The speaker, who presides over the House, ruled SB731 was germane to that resolution, a decision he said he made on face value.

Rep. Jeff Wardlaw, R-Hermitage, a Legislative Council co-chairman, objected to Shepherd's ruling.

That sent the bill to the House Rules Committee, where much of the meeting room was filled by opponents of vaccine mandates as well as a man in an Uncle Sam costume.

The panel voted that the bill was not germane, but the House voted to proceed in considering it anyway. Lawmakers who supported the bill said sending it to the committee was an attempt to kill it.

Presenting the bill to the chamber, the House sponsor, Rep. Joshua Bryant, R-Rogers, said the bill needed to go through to give Arkansas a tool to push back against federal mandates.

"Arkansans have spoken. They have said, 'No, you are not going to ask our vaccination status,'" Bryant said.

Bryant was also the sponsor of House Bill 1977, which has been sent to Gov. Asa Hutchinson.

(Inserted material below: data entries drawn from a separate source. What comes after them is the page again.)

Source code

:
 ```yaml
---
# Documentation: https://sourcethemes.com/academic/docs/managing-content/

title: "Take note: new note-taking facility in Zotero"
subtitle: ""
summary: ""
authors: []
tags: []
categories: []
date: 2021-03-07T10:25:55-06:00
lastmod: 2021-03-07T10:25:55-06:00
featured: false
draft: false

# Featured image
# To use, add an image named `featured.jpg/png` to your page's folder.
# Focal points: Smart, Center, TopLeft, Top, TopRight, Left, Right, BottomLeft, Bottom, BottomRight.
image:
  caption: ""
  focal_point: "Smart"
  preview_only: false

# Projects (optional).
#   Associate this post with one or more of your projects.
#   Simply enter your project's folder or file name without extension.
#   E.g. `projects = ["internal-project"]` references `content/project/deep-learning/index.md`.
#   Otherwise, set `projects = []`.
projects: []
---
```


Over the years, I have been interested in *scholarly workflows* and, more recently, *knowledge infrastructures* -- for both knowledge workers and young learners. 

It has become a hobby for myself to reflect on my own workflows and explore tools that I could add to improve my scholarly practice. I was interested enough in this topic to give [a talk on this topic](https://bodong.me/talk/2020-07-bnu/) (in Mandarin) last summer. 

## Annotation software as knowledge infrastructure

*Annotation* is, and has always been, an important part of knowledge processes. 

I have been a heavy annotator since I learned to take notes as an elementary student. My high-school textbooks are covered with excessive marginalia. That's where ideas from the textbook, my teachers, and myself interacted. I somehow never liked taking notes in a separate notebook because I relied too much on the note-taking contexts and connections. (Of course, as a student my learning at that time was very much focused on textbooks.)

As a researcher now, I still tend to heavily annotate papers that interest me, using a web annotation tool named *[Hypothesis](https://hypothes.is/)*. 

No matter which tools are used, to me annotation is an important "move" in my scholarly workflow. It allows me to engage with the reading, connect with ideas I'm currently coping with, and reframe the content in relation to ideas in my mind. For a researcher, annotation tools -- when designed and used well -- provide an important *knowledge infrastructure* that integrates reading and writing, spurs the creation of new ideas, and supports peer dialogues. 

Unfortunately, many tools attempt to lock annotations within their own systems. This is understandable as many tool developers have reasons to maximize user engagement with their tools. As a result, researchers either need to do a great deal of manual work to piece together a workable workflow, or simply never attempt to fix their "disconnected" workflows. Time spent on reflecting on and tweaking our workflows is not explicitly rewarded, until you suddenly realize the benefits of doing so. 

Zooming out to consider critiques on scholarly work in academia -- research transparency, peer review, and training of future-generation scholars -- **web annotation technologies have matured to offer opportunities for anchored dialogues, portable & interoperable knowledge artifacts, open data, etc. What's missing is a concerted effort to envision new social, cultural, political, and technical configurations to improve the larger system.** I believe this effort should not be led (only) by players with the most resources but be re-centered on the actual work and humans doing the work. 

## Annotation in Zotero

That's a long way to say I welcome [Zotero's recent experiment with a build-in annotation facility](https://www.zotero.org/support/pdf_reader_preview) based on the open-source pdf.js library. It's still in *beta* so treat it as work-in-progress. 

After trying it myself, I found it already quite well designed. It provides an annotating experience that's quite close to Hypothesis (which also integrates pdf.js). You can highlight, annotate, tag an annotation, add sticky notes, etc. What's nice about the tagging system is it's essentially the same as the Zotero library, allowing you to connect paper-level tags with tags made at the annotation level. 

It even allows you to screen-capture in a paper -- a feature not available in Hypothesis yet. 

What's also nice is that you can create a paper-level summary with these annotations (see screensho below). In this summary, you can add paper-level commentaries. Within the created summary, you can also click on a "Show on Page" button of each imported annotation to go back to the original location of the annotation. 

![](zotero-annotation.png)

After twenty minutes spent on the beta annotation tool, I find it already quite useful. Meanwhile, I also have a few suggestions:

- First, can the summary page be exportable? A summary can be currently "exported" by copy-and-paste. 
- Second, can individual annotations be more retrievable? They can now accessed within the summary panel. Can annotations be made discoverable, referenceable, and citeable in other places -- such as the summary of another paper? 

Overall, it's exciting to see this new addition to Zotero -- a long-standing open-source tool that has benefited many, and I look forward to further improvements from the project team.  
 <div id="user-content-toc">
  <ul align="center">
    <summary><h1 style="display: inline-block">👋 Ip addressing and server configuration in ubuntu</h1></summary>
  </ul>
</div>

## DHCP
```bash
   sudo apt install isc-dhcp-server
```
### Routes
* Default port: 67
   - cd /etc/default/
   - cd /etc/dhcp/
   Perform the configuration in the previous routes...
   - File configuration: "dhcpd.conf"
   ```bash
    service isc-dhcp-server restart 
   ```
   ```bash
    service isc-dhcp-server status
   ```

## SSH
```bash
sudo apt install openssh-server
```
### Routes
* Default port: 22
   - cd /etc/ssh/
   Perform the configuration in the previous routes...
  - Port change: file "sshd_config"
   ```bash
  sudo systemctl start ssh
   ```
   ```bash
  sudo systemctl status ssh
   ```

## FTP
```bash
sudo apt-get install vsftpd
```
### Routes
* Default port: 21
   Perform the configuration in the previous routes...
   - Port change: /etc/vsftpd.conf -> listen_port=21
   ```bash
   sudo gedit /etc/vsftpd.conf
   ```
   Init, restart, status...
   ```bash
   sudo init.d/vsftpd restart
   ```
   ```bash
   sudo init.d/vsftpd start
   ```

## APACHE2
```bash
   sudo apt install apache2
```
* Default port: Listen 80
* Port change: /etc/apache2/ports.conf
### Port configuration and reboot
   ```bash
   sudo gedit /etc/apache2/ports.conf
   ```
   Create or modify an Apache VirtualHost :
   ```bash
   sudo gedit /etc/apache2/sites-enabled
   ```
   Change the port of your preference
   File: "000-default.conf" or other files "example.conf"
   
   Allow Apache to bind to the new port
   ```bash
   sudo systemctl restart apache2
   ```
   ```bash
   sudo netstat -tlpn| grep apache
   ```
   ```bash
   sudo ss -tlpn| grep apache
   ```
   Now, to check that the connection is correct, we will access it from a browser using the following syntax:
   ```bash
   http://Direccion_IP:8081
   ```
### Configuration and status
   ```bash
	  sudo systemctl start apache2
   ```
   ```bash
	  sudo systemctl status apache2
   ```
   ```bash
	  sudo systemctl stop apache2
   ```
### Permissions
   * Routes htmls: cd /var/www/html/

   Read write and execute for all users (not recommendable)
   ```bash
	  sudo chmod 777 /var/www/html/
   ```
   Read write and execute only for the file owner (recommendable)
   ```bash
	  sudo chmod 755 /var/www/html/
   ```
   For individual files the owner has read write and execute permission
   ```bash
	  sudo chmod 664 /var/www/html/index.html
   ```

HB1977 requires employers that mandate vaccinations to provide an exemption process for workers, including requiring them to produce a negative antigen test once a week or proof of immunity to the virus that causes covid-19 or a variant, including the presence of antibodies or T cell response, or proof of a positive covid-19 test from a licensed health care provider twice a year.

Some lawmakers said SB731 would conflict with HB1977.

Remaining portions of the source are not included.